21 września 2013, 23:01
Mam pytanie do dziewczyn które są w stałych i długich stażem związkach. Czy wasi faceci komplementują Was i mówią co im się w Was podoba? Ja znam mojego faceta i widzę, że mu się podobam, ale bardzo rzadko mi to mówi i mam wrażenie, że z jednego powodu: nie chce abym była zbyt pewna siebie jeśli chodzi o innych facetów.

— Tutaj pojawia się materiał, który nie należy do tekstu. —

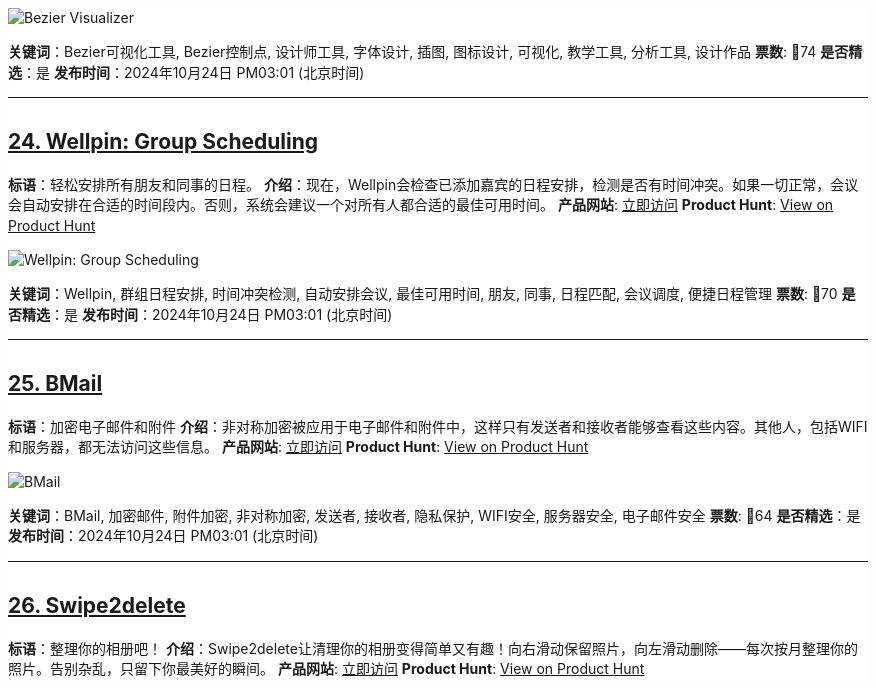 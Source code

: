 ![Bezier Visualizer](https://ph-files.imgix.net/8d7fa6ca-a22e-4fea-aa1f-33a21d19b086.png?auto=format&fit=crop&frame=1&h=512&w=1024)

**关键词**：Bezier可视化工具, Bezier控制点, 设计师工具, 字体设计, 插图, 图标设计, 可视化, 教学工具, 分析工具, 设计作品
**票数**: 🔺74
**是否精选**：是
**发布时间**：2024年10月24日 PM03:01 (北京时间)

---

## [24. Wellpin: Group Scheduling ](https://www.producthunt.com/posts/wellpin-group-scheduling?utm_campaign=producthunt-api&utm_medium=api-v2&utm_source=Application%3A+My_PH_APP+%28ID%3A+138680%29)
**标语**：轻松安排所有朋友和同事的日程。
**介绍**：现在，Wellpin会检查已添加嘉宾的日程安排，检测是否有时间冲突。如果一切正常，会议会自动安排在合适的时间段内。否则，系统会建议一个对所有人都合适的最佳可用时间。
**产品网站**: [立即访问](https://www.producthunt.com/r/PJ77FMURCMYVZR?utm_campaign=producthunt-api&utm_medium=api-v2&utm_source=Application%3A+My_PH_APP+%28ID%3A+138680%29)
**Product Hunt**: [View on Product Hunt](https://www.producthunt.com/posts/wellpin-group-scheduling?utm_campaign=producthunt-api&utm_medium=api-v2&utm_source=Application%3A+My_PH_APP+%28ID%3A+138680%29)

![Wellpin: Group Scheduling ](https://ph-files.imgix.net/115dfe5e-5ee0-4b29-8e0b-d77cfc75abe7.png?auto=format&fit=crop&frame=1&h=512&w=1024)

**关键词**：Wellpin, 群组日程安排, 时间冲突检测, 自动安排会议, 最佳可用时间, 朋友, 同事, 日程匹配, 会议调度, 便捷日程管理
**票数**: 🔺70
**是否精选**：是
**发布时间**：2024年10月24日 PM03:01 (北京时间)

---

## [25. BMail](https://www.producthunt.com/posts/bmail-2?utm_campaign=producthunt-api&utm_medium=api-v2&utm_source=Application%3A+My_PH_APP+%28ID%3A+138680%29)
**标语**：加密电子邮件和附件
**介绍**：非对称加密被应用于电子邮件和附件中，这样只有发送者和接收者能够查看这些内容。其他人，包括WIFI和服务器，都无法访问这些信息。
**产品网站**: [立即访问](https://www.producthunt.com/r/DLY7BVWU2YYU33?utm_campaign=producthunt-api&utm_medium=api-v2&utm_source=Application%3A+My_PH_APP+%28ID%3A+138680%29)
**Product Hunt**: [View on Product Hunt](https://www.producthunt.com/posts/bmail-2?utm_campaign=producthunt-api&utm_medium=api-v2&utm_source=Application%3A+My_PH_APP+%28ID%3A+138680%29)

![BMail](https://ph-files.imgix.net/12ed0f7b-5941-4bdf-8090-4cd533c86806.webp?auto=format&fit=crop&frame=1&h=512&w=1024)

**关键词**：BMail, 加密邮件, 附件加密, 非对称加密, 发送者, 接收者, 隐私保护, WIFI安全, 服务器安全, 电子邮件安全
**票数**: 🔺64
**是否精选**：是
**发布时间**：2024年10月24日 PM03:01 (北京时间)

---

## [26. Swipe2delete](https://www.producthunt.com/posts/swipe2delete?utm_campaign=producthunt-api&utm_medium=api-v2&utm_source=Application%3A+My_PH_APP+%28ID%3A+138680%29)
**标语**：整理你的相册吧！
**介绍**：Swipe2delete让清理你的相册变得简单又有趣！向右滑动保留照片，向左滑动删除——每次按月整理你的照片。告别杂乱，只留下你最美好的瞬间。
**产品网站**: [立即访问](https://www.producthunt.com/r/37ZPY36JJFDKSD?utm_campaign=producthunt-api&utm_medium=api-v2&utm_source=Application%3A+My_PH_APP+%28ID%3A+138680%29)
**Product Hunt**: [View on Product Hunt](https://www.producthunt.com/posts/swipe2delete?utm_campaign=producthunt-api&utm_medium=api-v2&utm_source=Application%3A+My_PH_APP+%28ID%3A+138680%29)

Czy któraś z Was też czegoś takiego doswiadczyła? piszcie jak to jest u Was
- Dołączył: 2013-07-07
- Miasto: Daleko
- Liczba postów: 953
22 września 2013, 01:22
Mój też rzadko coś powie, ale to już taki typ faceta ;)
- Dołączył: 2013-05-22
- Miasto: Cieszyn
- Liczba postów: 167
22 września 2013, 01:44
ja jestem komplementowana, ale nigdy nie jest mi dość ;) choć ostatnio, jak usłyszał, że chce jeszcze schudnąć, to w podejrzany sposób się ucieszył... zawsze dopytuje czy poszłam na zajęcia, co zjadłam, czy wzięłam figurę extraslim i wylicza mi słodycze. to trochę słabe.. twierdzi że jestem lodówkową szarańczą
- Dołączył: 2009-03-24
- Miasto: Daleko
- Liczba postów: 1691
22 września 2013, 06:28
My 17 lat po ślubie i mój mi nadal prawi komplementy.;)
- Dołączył: 2013-02-12
- Miasto: Warszawa
- Liczba postów: 143
22 września 2013, 06:55
Ja jestem z moim dopiero 3 miesiące, ale nigdy jeszcze nie usłyszałam żadnego komplementu. Nawet się go pytałam czy wogóle się mu podobam. On odpowiedział że jakbym się mu nie podobała, to by się nie spotykał ze mną. Ale jakoś odnoszę wrażenie, że chyba się mu nie podobam, a spotyka się ze mną z rozsądku. On ma już 39 lat. Więc pewnie dla niego "lepsza taka niż żadna" :(
- Dołączył: 2012-05-11
- Miasto: Gliwice
- Liczba postów: 5431
22 września 2013, 07:39
komplementy, że ładnie wyglądam usłyszalam na 1wszej randce i to by było na tyle ...
- Dołączył: 2013-05-24
- Miasto: białystok
- Liczba postów: 20
22 września 2013, 08:00
Mój mówi mi codziennie, że jestem piękna ale dodając, że jak schudnę to będzie najszczęśliwszym facetem na świecie... więc nie wiem czy to do końca komplement?
- Dołączył: 2012-03-18
- Miasto: Koszalin
- Liczba postów: 7878
22 września 2013, 08:19
jestem w związku 5 lat, mój mi mówi, ale częsciej pisze w smsach- nie codziennie, ale kilka razy w tygodniu jakiś sms albo normalnie :)
- Dołączył: 2013-05-30
- Miasto: Poznań
- Liczba postów: 959
22 września 2013, 08:27
My jesteśmy ze sobą 5 lat (nadal przed ślubem), bardzo często słyszę komplementy, na to nie mogę narzekać :)
22 września 2013, 08:35
Czyli z tego co napisałyście to wygląda na to, że wszyscy są tacy sami ;p A z moim mężem to jest tak, że nie mówi mi co dziennie, że pięknie wygląda, że mu się podobam, bo wiadomo, na co dzień zakładam jeansy i bluzę i na tyle by było :) . Ale jak rzeczywiście się ładnie ubiorę, wrócę od fryzjera, kupię sobie coś nowego i mu się prezentuję, to tylko spojrzy i uśmiechnie się. A za kilka godzin (tak jak by musiał to przemyśleć ;p) mówi, że ładnie itd. Ostatnio po 2 dniach mi powiedział, że ładnie wyglądałam tamtego dnia jak pojechaliśmy na wycieczkę ;p O matko :) Faceci :p
22 września 2013, 08:50
Co? Czy ja dobrze przeczytałem? Dziewczyna ma wychować faceta? Chyba żartujecie..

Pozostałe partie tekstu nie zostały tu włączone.